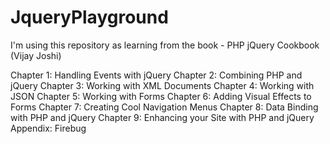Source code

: # JqueryPlayground
I'm using this repository as learning from the book - PHP jQuery Cookbook (Vijay Joshi)

Chapter 1: Handling Events with jQuery
Chapter 2: Combining PHP and jQuery
Chapter 3: Working with XML Documents 
Chapter 4: Working with JSON
Chapter 5: Working with Forms 
Chapter 6: Adding Visual Effects to Forms 
Chapter 7: Creating Cool Navigation Menus
Chapter 8: Data Binding with PHP and jQuery
Chapter 9: Enhancing your Site with PHP and jQuery
Appendix: Firebug
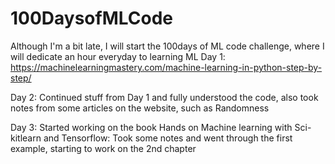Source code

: # 100DaysofMLCode
Although I'm a bit late, I will start the 100days of ML code challenge, where I will dedicate an hour everyday to learning ML
Day 1: https://machinelearningmastery.com/machine-learning-in-python-step-by-step/

Day 2: Continued stuff from Day 1 and fully understood the code, also took notes from some articles on the website, such as Randomness

Day 3: Started working on the book Hands on Machine learning with Sci-kitlearn and Tensorflow: Took some notes and went through the first example, starting to work on the 2nd chapter
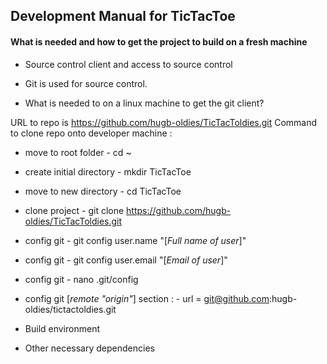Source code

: ## Development Manual for TicTacToe

#### What is needed and how to get the project to build on a fresh machine

- Source control client and access to source control

 - Git is used for source control. 
	 
- What is needed to on a linux machine to get the git client?

URL to repo is https://github.com/hugb-oldies/TicTacToldies.git
Command to clone repo onto developer machine :
 - move to root folder      - cd ~
 - create initial directory - mkdir TicTacToe
 - move to new directory    - cd TicTacToe
 - clone project            - git clone https://github.com/hugb-oldies/TicTacToldies.git
 - config git               - git config user.name "[_Full name of user_]" 
 - config git               - git config user.email "[_Email of user_]" 
 - config git               - nano .git/config
 - config git [_remote "origin"_] section :
                            - url = git@github.com:hugb-oldies/tictactoldies.git


- Build environment

- Other necessary dependencies

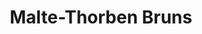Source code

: ---
layout:
title: Malte-Thorben Bruns
description: 
image: /assets/malte.jpg
page-category: mentor
---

* **Prompt**:
Look for the word "notes" in every line of the listing and copy the lines that have it.

* **Result of this exercise**:
Day 2: Continued stuff from Day 1 and fully understood the code, also took notes from some articles on the website, such as Randomness
Day 3: Started working on the book Hands on Machine learning with Sci-kitlearn and Tensorflow: Took some notes and went through the first example, starting to work on the 2nd chapter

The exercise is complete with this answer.